• _PROBLEM REQUIREMENTS_:
Write the entries out exactly, with the final line being the one containing "Email to validate".

=== Section Start ===

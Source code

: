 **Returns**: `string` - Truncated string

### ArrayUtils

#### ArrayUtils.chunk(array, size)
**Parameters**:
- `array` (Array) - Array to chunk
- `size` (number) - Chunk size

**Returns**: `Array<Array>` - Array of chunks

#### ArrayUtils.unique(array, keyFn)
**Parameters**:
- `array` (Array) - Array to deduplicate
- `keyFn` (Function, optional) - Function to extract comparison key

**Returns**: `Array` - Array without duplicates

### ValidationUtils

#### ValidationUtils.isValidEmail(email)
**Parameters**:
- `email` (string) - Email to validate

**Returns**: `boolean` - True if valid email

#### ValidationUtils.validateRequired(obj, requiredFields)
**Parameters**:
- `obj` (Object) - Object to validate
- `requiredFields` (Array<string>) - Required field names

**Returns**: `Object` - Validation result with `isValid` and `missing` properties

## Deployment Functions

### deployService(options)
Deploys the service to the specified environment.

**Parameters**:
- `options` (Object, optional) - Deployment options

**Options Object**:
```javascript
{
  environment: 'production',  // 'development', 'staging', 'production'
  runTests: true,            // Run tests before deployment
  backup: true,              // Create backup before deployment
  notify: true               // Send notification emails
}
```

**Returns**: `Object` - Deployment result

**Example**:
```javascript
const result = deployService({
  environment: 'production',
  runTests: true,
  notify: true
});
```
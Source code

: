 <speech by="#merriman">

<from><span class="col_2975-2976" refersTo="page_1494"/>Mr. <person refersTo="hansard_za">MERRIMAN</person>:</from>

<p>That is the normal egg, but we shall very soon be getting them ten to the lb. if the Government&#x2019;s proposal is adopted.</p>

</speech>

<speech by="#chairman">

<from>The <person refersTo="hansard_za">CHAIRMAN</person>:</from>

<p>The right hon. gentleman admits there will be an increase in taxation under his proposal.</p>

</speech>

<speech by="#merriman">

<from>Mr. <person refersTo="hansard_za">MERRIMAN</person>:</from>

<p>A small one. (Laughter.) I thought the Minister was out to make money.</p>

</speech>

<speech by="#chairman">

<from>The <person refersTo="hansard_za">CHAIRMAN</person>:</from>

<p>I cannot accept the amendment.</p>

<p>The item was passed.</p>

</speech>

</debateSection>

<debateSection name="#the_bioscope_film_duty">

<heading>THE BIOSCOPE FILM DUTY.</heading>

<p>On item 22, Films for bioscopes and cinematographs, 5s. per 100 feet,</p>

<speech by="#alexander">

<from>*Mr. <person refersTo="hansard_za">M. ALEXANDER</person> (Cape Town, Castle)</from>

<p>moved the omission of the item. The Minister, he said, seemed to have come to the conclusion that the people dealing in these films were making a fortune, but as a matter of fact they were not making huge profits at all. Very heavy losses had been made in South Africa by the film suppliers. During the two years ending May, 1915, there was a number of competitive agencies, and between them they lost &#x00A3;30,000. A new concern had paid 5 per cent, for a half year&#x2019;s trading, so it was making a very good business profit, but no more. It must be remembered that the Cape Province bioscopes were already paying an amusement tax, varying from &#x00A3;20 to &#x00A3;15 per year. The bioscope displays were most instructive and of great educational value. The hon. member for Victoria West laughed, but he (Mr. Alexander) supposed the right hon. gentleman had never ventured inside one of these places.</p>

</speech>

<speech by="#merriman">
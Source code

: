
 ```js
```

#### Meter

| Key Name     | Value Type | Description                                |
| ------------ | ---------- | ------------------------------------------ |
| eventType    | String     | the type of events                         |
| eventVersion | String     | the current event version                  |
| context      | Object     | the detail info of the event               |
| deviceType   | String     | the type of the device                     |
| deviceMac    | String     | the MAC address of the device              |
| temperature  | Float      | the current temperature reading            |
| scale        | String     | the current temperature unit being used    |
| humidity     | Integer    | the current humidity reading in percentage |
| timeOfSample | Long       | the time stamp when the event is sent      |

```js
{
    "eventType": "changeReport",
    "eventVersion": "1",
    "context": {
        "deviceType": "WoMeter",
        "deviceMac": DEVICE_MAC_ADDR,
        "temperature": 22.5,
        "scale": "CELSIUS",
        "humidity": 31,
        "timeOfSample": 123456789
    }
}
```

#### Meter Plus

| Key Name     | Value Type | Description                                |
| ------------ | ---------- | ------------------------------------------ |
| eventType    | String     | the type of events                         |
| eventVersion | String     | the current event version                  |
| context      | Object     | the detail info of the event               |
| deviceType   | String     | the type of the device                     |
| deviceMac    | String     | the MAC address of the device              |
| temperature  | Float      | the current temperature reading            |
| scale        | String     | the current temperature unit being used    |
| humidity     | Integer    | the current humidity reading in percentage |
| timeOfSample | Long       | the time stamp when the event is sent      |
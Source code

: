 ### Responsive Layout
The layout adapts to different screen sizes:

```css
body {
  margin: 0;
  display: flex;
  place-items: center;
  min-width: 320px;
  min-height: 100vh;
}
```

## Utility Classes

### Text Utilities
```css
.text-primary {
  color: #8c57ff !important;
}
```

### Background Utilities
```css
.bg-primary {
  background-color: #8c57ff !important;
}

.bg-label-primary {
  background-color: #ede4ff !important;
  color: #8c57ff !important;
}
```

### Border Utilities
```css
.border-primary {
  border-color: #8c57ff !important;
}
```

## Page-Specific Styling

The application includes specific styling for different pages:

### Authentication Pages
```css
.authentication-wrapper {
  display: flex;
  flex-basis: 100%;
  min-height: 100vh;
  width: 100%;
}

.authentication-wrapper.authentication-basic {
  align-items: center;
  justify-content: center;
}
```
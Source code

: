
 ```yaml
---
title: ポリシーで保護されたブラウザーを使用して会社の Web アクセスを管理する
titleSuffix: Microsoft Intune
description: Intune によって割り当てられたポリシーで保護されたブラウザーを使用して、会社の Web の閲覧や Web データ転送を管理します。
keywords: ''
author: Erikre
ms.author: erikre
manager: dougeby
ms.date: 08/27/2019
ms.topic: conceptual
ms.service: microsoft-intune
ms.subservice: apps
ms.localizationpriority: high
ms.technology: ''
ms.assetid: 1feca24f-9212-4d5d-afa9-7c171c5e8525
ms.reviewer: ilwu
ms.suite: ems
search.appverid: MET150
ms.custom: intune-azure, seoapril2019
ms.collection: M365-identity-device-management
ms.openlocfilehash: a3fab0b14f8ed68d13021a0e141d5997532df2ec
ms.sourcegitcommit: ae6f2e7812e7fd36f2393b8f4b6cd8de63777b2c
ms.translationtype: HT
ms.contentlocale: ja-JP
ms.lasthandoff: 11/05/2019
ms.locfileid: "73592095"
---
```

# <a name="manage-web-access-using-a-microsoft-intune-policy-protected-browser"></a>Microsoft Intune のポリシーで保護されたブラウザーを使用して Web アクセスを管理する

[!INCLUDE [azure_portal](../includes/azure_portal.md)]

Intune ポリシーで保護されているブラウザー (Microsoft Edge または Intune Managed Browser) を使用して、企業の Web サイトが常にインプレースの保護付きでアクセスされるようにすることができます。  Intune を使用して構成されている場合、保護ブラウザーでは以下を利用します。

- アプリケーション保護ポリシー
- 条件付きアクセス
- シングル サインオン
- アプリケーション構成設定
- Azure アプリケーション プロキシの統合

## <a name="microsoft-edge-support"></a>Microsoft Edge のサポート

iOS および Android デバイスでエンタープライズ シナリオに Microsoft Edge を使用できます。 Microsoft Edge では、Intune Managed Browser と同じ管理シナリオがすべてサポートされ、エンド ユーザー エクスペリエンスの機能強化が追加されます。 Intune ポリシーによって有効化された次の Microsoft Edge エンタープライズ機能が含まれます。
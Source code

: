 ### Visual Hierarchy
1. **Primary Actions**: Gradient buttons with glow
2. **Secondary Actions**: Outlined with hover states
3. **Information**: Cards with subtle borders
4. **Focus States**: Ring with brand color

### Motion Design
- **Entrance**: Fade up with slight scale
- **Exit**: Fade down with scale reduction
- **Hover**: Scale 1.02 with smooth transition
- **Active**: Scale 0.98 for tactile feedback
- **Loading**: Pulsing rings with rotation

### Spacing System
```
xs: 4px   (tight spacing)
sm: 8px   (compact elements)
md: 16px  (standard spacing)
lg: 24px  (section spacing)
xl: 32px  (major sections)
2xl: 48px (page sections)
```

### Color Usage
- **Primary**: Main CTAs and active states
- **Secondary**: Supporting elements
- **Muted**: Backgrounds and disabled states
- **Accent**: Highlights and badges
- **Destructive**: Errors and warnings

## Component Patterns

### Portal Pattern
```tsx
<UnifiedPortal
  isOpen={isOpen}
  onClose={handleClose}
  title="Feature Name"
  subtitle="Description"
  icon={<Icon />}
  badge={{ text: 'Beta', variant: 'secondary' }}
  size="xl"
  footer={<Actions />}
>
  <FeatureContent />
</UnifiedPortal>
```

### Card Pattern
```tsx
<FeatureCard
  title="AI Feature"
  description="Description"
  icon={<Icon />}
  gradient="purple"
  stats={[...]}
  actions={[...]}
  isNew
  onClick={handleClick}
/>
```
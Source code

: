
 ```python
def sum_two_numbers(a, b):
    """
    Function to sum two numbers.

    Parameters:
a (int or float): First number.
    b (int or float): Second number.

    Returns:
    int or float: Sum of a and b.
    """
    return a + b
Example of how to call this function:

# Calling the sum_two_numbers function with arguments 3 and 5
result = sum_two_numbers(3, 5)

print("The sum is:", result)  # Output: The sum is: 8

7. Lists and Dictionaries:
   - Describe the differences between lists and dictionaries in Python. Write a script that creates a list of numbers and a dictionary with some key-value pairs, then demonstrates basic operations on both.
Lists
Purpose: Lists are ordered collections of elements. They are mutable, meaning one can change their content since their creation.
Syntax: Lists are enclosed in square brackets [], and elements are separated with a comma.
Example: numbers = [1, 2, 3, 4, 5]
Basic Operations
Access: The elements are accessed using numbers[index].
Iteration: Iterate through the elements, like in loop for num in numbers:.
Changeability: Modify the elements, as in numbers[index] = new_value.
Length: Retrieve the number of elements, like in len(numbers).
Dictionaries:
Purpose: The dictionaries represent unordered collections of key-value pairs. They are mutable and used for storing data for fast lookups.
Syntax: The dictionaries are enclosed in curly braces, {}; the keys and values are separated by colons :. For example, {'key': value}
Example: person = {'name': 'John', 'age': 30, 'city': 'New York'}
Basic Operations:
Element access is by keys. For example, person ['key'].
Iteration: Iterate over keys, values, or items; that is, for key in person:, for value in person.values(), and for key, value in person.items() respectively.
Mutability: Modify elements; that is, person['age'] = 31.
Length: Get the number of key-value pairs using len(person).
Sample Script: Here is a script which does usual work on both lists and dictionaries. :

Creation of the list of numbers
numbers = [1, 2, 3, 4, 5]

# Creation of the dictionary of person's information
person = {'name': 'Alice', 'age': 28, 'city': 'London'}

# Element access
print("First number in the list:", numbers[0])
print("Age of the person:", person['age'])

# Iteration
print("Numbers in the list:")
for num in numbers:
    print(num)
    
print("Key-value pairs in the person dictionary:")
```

=== Section End ===

• _RESPONSE BELOW_:
Source code

: **Returns**: `string` - Truncated string

### ArrayUtils

#### ArrayUtils.chunk(array, size)
**Parameters**:
- `array` (Array) - Array to chunk
- `size` (number) - Chunk size

**Returns**: `Array<Array>` - Array of chunks

#### ArrayUtils.unique(array, keyFn)
**Parameters**:
- `array` (Array) - Array to deduplicate
- `keyFn` (Function, optional) - Function to extract comparison key

**Returns**: `Array` - Array without duplicates

### ValidationUtils

#### ValidationUtils.isValidEmail(email)
**Parameters**:
- `email` (string) - Email to validate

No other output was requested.